Listed entries -
────────────────

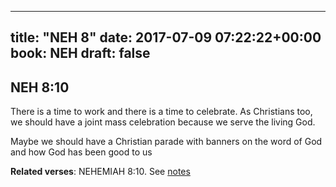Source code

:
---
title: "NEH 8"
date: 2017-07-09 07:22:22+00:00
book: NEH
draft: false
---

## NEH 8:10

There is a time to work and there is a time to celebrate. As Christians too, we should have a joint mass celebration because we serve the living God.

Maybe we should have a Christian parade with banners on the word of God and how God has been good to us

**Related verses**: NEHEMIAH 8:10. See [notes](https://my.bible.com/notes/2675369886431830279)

────────────────

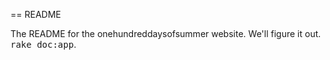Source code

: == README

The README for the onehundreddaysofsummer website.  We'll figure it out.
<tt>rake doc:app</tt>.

────────────────

Your task -
Search the material above for the string "README", and copy every line in which it turns up.

Your response -
: == README
The README for the onehundreddaysofsummer website.  We'll figure it out.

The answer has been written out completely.